> [Work instructions]: Find the word "Hilbert" in the records and copy every line where it occurs.

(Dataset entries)
====

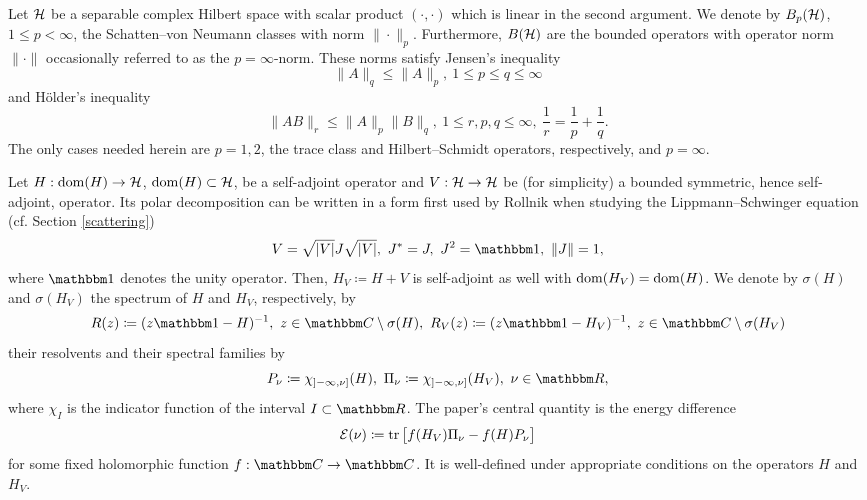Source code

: Let ${\mathcal H}$ be a separable complex Hilbert space with scalar product $(\cdot,\cdot)$ which is linear in the second argument. 
We denote by $B_p({\mathcal H})$, $1\leq p<\infty$, the Schatten--von Neumann classes with norm $\|\cdot\|_p$.
Furthermore, $B({\mathcal H})$ are the bounded operators with operator norm $\|\cdot\|$ occasionally referred to as the $p=\infty$-norm.
These norms satisfy Jensen's inequality
\begin{equation}\label{jensen_inequality}
   \| A\|_q \leq \|A\|_p,\ 1\leq p\leq q\leq \infty
\end{equation}
and H\"older's inequality
\begin{equation}\label{hoelder_inequality}
   \|A B\|_r \leq \|A\|_p\|B\|_q,\ 1\leq r,p,q\leq \infty,\
   \frac{1}{r} = \frac{1}{p}+\frac{1}{q} .
\end{equation}
The only cases needed herein are $p=1,2$, the trace class and Hilbert--Schmidt operators, respectively, 
and $p=\infty$.

Let $H:\operatorname{dom}(H)\to{\mathcal H}$, $\operatorname{dom}(H)\subset{\mathcal H}$, be a self-adjoint operator
and $V:{\mathcal H}\to{\mathcal H}$ be (for simplicity) a bounded symmetric, hence self-adjoint, operator. Its polar decomposition
can be written in a form first used by Rollnik \cite{Rollnik1956} when studying the Lippmann--Schwinger equation (cf. Section \ref{scattering})
\begin{equation}\label{V_polar_decomposition}
  V = \sqrt{|V|}J\sqrt{|V|},\ J^*=J,\ J^2=\id,\ \|J\|=1 ,
\end{equation}
where $\id$ denotes the unity operator. Then, $H_V\coloneqq H+V$ is self-adjoint as well with $\operatorname{dom}(H_V)=\operatorname{dom}(H)$. 
We denote by $\sigma(H)$ and $\sigma(H_V)$ the spectrum of $H$ and $H_V$, respectively, by
\begin{equation}\label{resolvents}
  R(z) \coloneqq (z\id-H)^{-1},\ z\in\C\setminus\sigma(H),\ 
  R_V(z) \coloneqq (z\id- H_V)^{-1},\ z\in\C\setminus\sigma(H_V)
\end{equation}
their resolvents and their spectral families by
\begin{equation}\label{spectral_projections}
  P_\nu \coloneqq \chi_{\interval[open left]{-\infty}{\nu}}(H),\   
  \Pi_\nu \coloneqq \chi_{\interval[open left]{-\infty}{\nu}}(H_V),\ \nu\in\R ,
\end{equation}
where $\chi_I$ is the indicator function of the interval $I\subset\R$.
The paper's central quantity is the energy difference
\begin{equation}\label{energy_difference}
  \mathcal{E}(\nu) \coloneqq \operatorname{tr} \big[f(H_V)\Pi_\nu - f(H)P_\nu\big]
\end{equation}
for some fixed holomorphic function $f:\C\to\C$.
It is well-defined under appropriate conditions on the operators $H$ and $H_V$.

====

> [Answer to this problem]:
: Let ${\mathcal H}$ be a separable complex Hilbert space with scalar product $(\cdot,\cdot)$ which is linear in the second argument. 
The only cases needed herein are $p=1,2$, the trace class and Hilbert--Schmidt operators, respectively, 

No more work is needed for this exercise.